The easy parable is food: You might be thrilled with the arrival of gummy bears (or gummy fish or gummy snakes) for your snack (I wouldn't be - I don't like them at all; give me chocolate instead, please). But if your ongoing diet consisted of the gummy and nothing else - no protein, no fat, no carbs, no nutrition - you would shrivel up and die (or not, because you'd simply reject the long-term option).

Several times in my life, people have told me how I so love whatever it is that I'm doing. I chose an undergraduate thesis topic (rabbinic responses to the Holocaust, if you must know) that made people say, oh you must love it, you must be so fascinated. It seems I don't tick that way - but it was a topic I could live with for a good long time (like, senior year) without tearing my hair out or perishing from boredom.

I spent a lot of time (hours, days, weeks, months, years) learning Torah in the women's equivalent of yeshiva. One woman from the home community, who might not have entirely favored my curriculum that was heavy-duty Talmud and other areas of Oral Law, seemed to justify my enterprise by telling me often how much I love learning. Namely, "well, you keep at it because you just love learning so much." Really? Did I? Do I? It seems I don't tick that way - but I knew I wanted to learn more, both for the knowledge and the process, and I could live with the enterprise for a good long time (like, 8...9...10 years, depending on how you count) without tearing my hair out or perishing from boredom.

Some decisions are made out of the desires of the moment. Maybe most are. Some decisions are made out of a lasting passion. Those whose passions match their ability to fulfill them or live up to them are fortunate indeed. But some decisions - at least when made by me - are made because they are sound for the long haul. They can be "lived with" - without making you hate the enterprise...or perish from boredom.

And then they can no longer be lived with, it is time to change. Hopefully, that is a possibility when push comes to shove.

Kyra Sedgwick spoke about her decision to leave (and close) The Closer after 7 seasons.

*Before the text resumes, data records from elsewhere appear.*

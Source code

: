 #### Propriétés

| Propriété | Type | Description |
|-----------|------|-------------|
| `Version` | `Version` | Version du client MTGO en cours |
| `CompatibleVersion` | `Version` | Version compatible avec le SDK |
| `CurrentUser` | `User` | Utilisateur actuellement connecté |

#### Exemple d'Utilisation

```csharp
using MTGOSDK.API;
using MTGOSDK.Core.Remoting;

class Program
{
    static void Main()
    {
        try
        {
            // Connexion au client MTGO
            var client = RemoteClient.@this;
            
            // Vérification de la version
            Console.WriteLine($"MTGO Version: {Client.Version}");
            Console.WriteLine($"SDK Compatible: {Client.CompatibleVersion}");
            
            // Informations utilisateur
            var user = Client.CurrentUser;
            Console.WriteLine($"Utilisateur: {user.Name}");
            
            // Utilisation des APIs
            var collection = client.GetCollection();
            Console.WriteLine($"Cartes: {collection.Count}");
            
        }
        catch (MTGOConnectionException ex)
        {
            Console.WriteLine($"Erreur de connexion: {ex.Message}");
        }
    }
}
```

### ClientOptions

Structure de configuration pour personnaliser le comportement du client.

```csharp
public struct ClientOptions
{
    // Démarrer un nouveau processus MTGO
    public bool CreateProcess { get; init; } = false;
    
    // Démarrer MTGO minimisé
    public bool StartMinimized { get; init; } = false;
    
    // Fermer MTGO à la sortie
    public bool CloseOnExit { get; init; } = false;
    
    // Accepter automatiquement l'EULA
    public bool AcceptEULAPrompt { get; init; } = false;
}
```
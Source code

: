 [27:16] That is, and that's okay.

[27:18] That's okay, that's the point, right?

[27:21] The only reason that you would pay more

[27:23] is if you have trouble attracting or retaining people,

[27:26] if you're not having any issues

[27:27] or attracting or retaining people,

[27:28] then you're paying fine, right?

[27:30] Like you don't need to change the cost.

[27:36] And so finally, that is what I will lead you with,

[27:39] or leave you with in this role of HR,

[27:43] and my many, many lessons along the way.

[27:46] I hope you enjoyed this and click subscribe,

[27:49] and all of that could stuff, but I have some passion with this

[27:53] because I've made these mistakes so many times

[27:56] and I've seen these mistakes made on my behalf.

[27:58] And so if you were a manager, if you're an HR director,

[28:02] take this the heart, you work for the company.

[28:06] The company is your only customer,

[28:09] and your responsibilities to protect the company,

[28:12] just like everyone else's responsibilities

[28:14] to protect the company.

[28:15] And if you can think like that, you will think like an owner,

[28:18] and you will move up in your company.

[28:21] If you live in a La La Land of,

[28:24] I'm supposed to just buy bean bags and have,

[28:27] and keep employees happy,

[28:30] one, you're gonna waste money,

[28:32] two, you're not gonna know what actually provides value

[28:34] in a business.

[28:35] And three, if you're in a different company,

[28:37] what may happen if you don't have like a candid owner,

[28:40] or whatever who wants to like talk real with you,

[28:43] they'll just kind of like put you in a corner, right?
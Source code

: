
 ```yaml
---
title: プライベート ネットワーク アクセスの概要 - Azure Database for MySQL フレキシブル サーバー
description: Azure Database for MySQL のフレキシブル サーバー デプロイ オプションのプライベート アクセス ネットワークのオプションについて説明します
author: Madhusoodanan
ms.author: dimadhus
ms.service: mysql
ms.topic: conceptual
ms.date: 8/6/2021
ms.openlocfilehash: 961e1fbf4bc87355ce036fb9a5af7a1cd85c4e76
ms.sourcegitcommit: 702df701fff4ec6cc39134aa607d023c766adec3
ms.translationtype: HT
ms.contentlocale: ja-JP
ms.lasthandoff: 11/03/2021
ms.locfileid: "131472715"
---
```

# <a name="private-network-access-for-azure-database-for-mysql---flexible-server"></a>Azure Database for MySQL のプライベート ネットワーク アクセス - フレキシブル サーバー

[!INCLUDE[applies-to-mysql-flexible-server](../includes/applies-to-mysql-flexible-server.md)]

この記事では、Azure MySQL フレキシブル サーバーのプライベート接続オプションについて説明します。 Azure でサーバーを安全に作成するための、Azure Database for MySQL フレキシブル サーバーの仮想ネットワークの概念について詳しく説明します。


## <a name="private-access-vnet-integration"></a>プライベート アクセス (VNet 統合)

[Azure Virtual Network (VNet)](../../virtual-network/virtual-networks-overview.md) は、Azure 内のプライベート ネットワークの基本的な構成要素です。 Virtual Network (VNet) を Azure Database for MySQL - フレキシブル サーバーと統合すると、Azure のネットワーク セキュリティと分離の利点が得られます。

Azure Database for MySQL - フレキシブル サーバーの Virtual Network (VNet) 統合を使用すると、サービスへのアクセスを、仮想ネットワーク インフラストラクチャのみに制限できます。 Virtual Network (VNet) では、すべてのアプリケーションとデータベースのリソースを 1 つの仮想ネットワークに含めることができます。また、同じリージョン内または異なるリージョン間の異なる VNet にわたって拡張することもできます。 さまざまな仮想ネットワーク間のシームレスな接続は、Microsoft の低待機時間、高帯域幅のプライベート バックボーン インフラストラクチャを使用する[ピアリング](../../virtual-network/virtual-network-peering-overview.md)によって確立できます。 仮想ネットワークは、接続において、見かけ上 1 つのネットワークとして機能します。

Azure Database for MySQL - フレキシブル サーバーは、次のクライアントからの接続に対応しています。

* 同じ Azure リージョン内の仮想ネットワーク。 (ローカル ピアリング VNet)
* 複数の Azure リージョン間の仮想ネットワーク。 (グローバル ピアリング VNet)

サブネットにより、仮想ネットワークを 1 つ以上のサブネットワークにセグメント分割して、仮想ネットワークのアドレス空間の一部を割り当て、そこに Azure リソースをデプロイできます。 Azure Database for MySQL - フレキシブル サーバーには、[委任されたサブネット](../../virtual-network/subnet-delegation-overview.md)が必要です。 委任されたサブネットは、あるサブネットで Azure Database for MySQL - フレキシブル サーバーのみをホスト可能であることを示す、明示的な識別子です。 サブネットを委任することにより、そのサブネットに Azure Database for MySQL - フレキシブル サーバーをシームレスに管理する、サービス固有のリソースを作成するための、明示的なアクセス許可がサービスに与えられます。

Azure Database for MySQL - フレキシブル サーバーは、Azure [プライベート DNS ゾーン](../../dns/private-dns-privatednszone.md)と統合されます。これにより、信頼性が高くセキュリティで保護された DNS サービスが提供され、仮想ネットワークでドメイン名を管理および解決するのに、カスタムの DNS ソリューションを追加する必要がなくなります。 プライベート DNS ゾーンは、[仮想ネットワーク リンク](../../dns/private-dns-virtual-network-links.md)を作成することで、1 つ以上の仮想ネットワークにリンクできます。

In the clip below, she speaks about going out on top. That's part of it, surely. But in the interviews on The Closer DVDs, she also discusses how challenging it was to play the very intense Deputy Chief Brenda Lee Johnson and the often very dark cases that she fought to close on the show. Her sense of what was best for herself, and her honesty about it - despite the high ratings - are moving and illustrative of what it means to make decisions according to what we can live with - for the long haul (even if I can't find a video that captured it just now).